USCIS further provides that even though a noncitizen may have falsely claimed United States citizenship, they are only inadmissible if they made the false claim with a subjective intent to obtain a benefit or achieve a purpose under the INA or any other federal or state law, as shown by direct or circumstantial evidence, and United States citizenship would affect or matter to the purpose or the benefit the person is seeking, which means it must be material to obtaining the benefit or achieving the purpose.
Whether United States citizenship actually affects or matters to a benefit a person is seeking will be determined objectively. When a benefit requires United States citizenship as part of eligibility, then a noncitizen’s false claim is material.
If a claim to citizenship has a natural tendency to influence an official decision to grant or deny a benefit sought, the claim is also material. It will be a noncitizen’s burden to show that United States citizenship was not relevant to obtaining the benefit.
For purposes of a false claim to the United States citizenship, a benefit must be identifiable and enumerated in the INA or another federal or state law. A benefit can include but will not be limited to:
- A U.S. passport
- Entry into the United States
- Obtaining either employment, loans, or another benefit under federal or state law when citizenship is a requirement for eligibility.
Whether a noncitizen makes a false claim with the specific intent of achieving a purpose will be a question of fact and dependent on the United States citizenship affects or matters to the purpose-specific circumstances of each case. A noncitizen has the burden to show, either with direct or circumstantial evidence, that they did not have a subjective intent of achieving the purpose.

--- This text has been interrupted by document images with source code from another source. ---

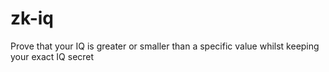 # zk-iq
Prove that your IQ is greater or smaller than a specific value whilst keeping your exact IQ secret
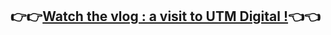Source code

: ## 👉👉[Watch the vlog : a visit to UTM Digital !](https://drive.google.com/file/d/17A1W3DMksAGronFb0nPYPrFO0BfhysVF/view?usp=sharing)👈👈
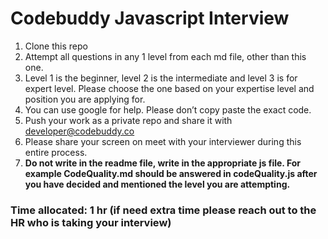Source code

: # Codebuddy Javascript Interview
 
1. Clone this repo
2. Attempt all questions in any 1 level from each md file, other than this one.
3. Level 1 is the beginner, level 2 is the intermediate and level 3 is for expert level. Please choose the one based on your expertise level and position you are applying for.
4. You can use google for help. Please don’t copy paste the exact code.
5. Push your work as a private repo and share it with developer@codebuddy.co
6. Please share your screen on meet with your interviewer during this entire process.
7. **Do not write in the readme file, write in the appropriate js file. For example CodeQuality.md should be answered in codeQuality.js after you have decided and mentioned the level you are attempting.**


### Time allocated: 1 hr (if need extra time please reach out to the HR who is taking your interview)
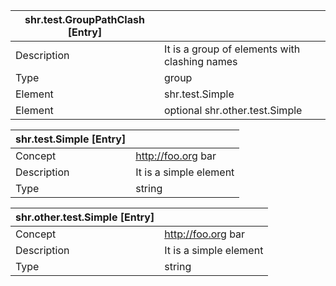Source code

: | shr.test.GroupPathClash [Entry] ||
|---|---|
| Description | It is a group of elements with clashing names |
| Type | group |
| Element | shr.test.Simple |
| Element | optional shr.other.test.Simple |

<!-- next file -->

| shr.test.Simple [Entry] ||
|---|---|
| Concept | http://foo.org bar |
| Description | It is a simple element |
| Type | string |

<!-- next file -->

| shr.other.test.Simple [Entry] ||
|---|---|
| Concept | http://foo.org bar |
| Description | It is a simple element |
| Type | string |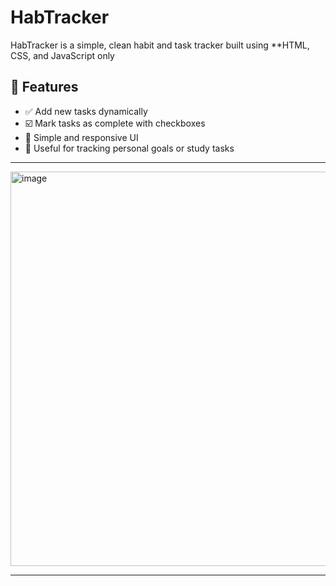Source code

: # HabTracker
HabTracker is a simple, clean habit and task tracker built using **HTML, CSS, and JavaScript only


## 🚀 Features

- ✅ Add new tasks dynamically
- ☑️ Mark tasks as complete with checkboxes
- 🎨 Simple and responsive UI
- 🧠 Useful for tracking personal goals or study tasks

---
<img width="1919" height="631" alt="image" src="https://github.com/user-attachments/assets/ed8e6134-fab8-4b54-8209-e9a4fb53e12d" />


---
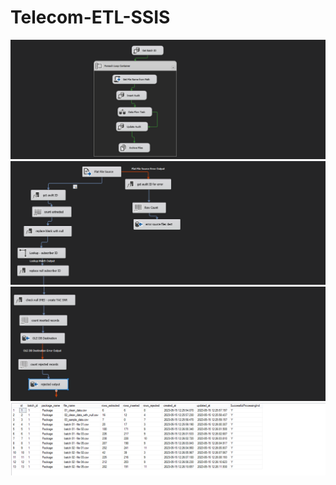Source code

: # Telecom-ETL-SSIS

![Screenshot: ](img/1.png )
![Screenshot: ](img/2.png )
![Screenshot: ](img/3.png )
![Screenshot: ](img/4.png )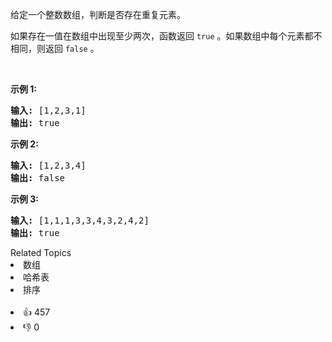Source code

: <p>给定一个整数数组，判断是否存在重复元素。</p>

<p>如果存在一值在数组中出现至少两次，函数返回 <code>true</code> 。如果数组中每个元素都不相同，则返回 <code>false</code> 。</p>

<p> </p>

<p><strong>示例 1:</strong></p>

<pre>
<strong>输入:</strong> [1,2,3,1]
<strong>输出:</strong> true</pre>

<p><strong>示例 2:</strong></p>

<pre>
<strong>输入: </strong>[1,2,3,4]
<strong>输出:</strong> false</pre>

<p><strong>示例 3:</strong></p>

<pre>
<strong>输入: </strong>[1,1,1,3,3,4,3,2,4,2]
<strong>输出:</strong> true</pre>
<div><div>Related Topics</div><div><li>数组</li><li>哈希表</li><li>排序</li></div></div><br><div><li>👍 457</li><li>👎 0</li></div>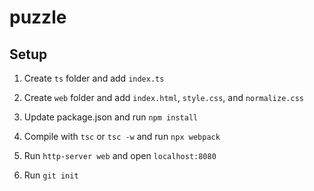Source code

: # puzzle

## Setup

1. Create `ts` folder and add `index.ts`

1. Create `web` folder and add `index.html`, `style.css`, and `normalize.css`

1. Update package.json and run `npm install`

1. Compile with `tsc` or `tsc -w` and run `npx webpack`

1. Run `http-server web` and open `localhost:8080`

1. Run `git init`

Whether United States citizenship actually affects or matters to the purpose is to be determined objectively. United States citizenship affects or matters to the purpose and will be material when it has a natural tendency to influence an applicant’s ability to achieve the purpose.
It is a noncitizen’s burden to show that United States citizenship was not relevant to achieving a purpose. When United States citizenship was irrelevant to achieving a purpose at issue, a noncitizen’s false claim to the United States citizenship will not make them inadmissible unless the evidence provides a basis for finding that the noncitizen made the false claim to obtain a benefit under federal or state law.
The term purpose can include avoiding negative legal consequences that a noncitizen may seek to avoid by falsely claiming United States citizenship, and include but are not limited to:
- Removal proceedings
- Inspection by immigration officials
- Prohibition on unauthorized employment
The purpose is not limited to just avoiding negative legal consequences. A purpose can also be something more positive, such as a false claim being for an improper purpose when a benefit under federal or state law has no restriction to United States citizens, but a noncitizen falsely claims to be a United States citizen when seeking the benefit to avoid eligibility or evidentiary requirement that does not apply to citizens seeking the benefit.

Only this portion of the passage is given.